The financial watchdog made the announcement last week, blaming the country for its inability to control terror financing on its soil.
Previously, officials had said that the organization has given three months deadline in order that the country took steps for prevention of financing terrorist groups in its soil, otherwise the country would be put on grey list.
The US tabled the motion, seeking to place Pakistan on the watch-list of countries considered non-compliant with global anti-terror financing measures.
In late February, Turkey and Saudi Arabia opposed the US-led move to place Pakistan on the watch-list. But the US pushed for an unprecedented second discussion on Pakistan held on February 22.The US alleges Pakistan has not taken any action against Hafiz Saeed, the alleged mastermind of the Mumbai attacks.
In build-up to the meeting in Paris, Islamabad had repeatedly hoped diplomatic efforts would help avert the action based on a proposal from the US and allies.
Hours before of the FATF, an official for Pakistan ministry of foreign affairs asked the watchdog to remove the country from the grey list. Pakistani delegates informed the task force of the measures Islamabad had taken to crack down on money-laundering and terror-financing. However, the watchdog was not convinced.
International relations experts believe that re-putting Pakistan on grey list will affect the country’s legal and political prestige as well as its financial system. Based on Pakistan media outlets, there are possibilities that Pakistan will be probably put on EU blacklist.
It is worth mentioning that more than 200,000 terrorists from various countries of the world have been trained in terrorist safe havens in Pakistan during the past 40 years.
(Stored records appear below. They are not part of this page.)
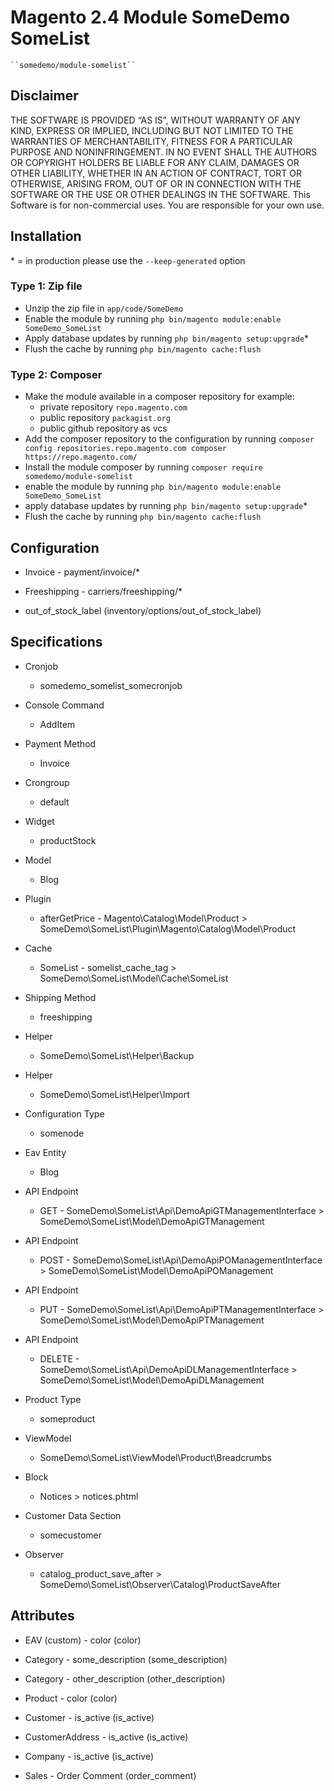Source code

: # Magento 2.4 Module SomeDemo SomeList

    ``somedemo/module-somelist``




## Disclaimer
THE SOFTWARE IS PROVIDED “AS IS”, WITHOUT WARRANTY OF ANY KIND, EXPRESS OR IMPLIED, INCLUDING BUT NOT LIMITED TO THE WARRANTIES OF MERCHANTABILITY, FITNESS FOR A PARTICULAR PURPOSE AND NONINFRINGEMENT. IN NO EVENT SHALL THE AUTHORS OR COPYRIGHT HOLDERS BE LIABLE FOR ANY CLAIM, DAMAGES OR OTHER LIABILITY, WHETHER IN AN ACTION OF CONTRACT, TORT OR OTHERWISE, ARISING FROM, OUT OF OR IN CONNECTION WITH THE SOFTWARE OR THE USE OR OTHER DEALINGS IN THE SOFTWARE. This Software is for non-commercial uses. You are responsible for your own use.

## Installation
\* = in production please use the `--keep-generated` option

### Type 1: Zip file

 - Unzip the zip file in `app/code/SomeDemo`
 - Enable the module by running `php bin/magento module:enable SomeDemo_SomeList`
 - Apply database updates by running `php bin/magento setup:upgrade`\*
 - Flush the cache by running `php bin/magento cache:flush`

### Type 2: Composer

 - Make the module available in a composer repository for example:
    - private repository `repo.magento.com`
    - public repository `packagist.org`
    - public github repository as vcs
 - Add the composer repository to the configuration by running `composer config repositories.repo.magento.com composer https://repo.magento.com/`
 - Install the module composer by running `composer require somedemo/module-somelist`
 - enable the module by running `php bin/magento module:enable SomeDemo_SomeList`
 - apply database updates by running `php bin/magento setup:upgrade`\*
 - Flush the cache by running `php bin/magento cache:flush`


## Configuration

 - Invoice - payment/invoice/*

 - Freeshipping - carriers/freeshipping/*

 - out_of_stock_label (inventory/options/out_of_stock_label)


## Specifications

 - Cronjob
	- somedemo_somelist_somecronjob

 - Console Command
	- AddItem

 - Payment Method
	- Invoice

 - Crongroup
	- default

 - Widget
	- productStock

 - Model
	- Blog

 - Plugin
	- afterGetPrice - Magento\Catalog\Model\Product > SomeDemo\SomeList\Plugin\Magento\Catalog\Model\Product

 - Cache
	- SomeList - somelist_cache_tag > SomeDemo\SomeList\Model\Cache\SomeList

 - Shipping Method
	- freeshipping

 - Helper
	- SomeDemo\SomeList\Helper\Backup

 - Helper
	- SomeDemo\SomeList\Helper\Import

 - Configuration Type
	- somenode

 - Eav Entity
	- Blog

 - API Endpoint
	- GET - SomeDemo\SomeList\Api\DemoApiGTManagementInterface > SomeDemo\SomeList\Model\DemoApiGTManagement

 - API Endpoint
	- POST - SomeDemo\SomeList\Api\DemoApiPOManagementInterface > SomeDemo\SomeList\Model\DemoApiPOManagement

 - API Endpoint
	- PUT - SomeDemo\SomeList\Api\DemoApiPTManagementInterface > SomeDemo\SomeList\Model\DemoApiPTManagement

 - API Endpoint
	- DELETE - SomeDemo\SomeList\Api\DemoApiDLManagementInterface > SomeDemo\SomeList\Model\DemoApiDLManagement

 - Product Type
	- someproduct

 - ViewModel
	- SomeDemo\SomeList\ViewModel\Product\Breadcrumbs

 - Block
	- Notices > notices.phtml

 - Customer Data Section
	- somecustomer

 - Observer
	- catalog_product_save_after > SomeDemo\SomeList\Observer\Catalog\ProductSaveAfter


## Attributes

 - EAV (custom) - color (color)

 - Category - some_description (some_description)

 - Category - other_description (other_description)

 - Product - color (color)

 - Customer - is_active (is_active)

 - CustomerAddress - is_active (is_active)

 - Company - is_active (is_active)

 - Sales - Order Comment (order_comment)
Leaders of various terrorist groups are supported by ISI and given sanctuaries to plan and organize their attacks on various countries of the region in particular Afghanistan.
It is also worth mentioning that the Financial Action Task Force (FATF) is an inter-governmental body established in 1989 by the ministers of its member jurisdictions.
The objectives of the FATF are to set standards and promote effective implementation of legal, regulatory and operational measures for combating money laundering, terrorist financing and other related threats to the integrity of the international financial system.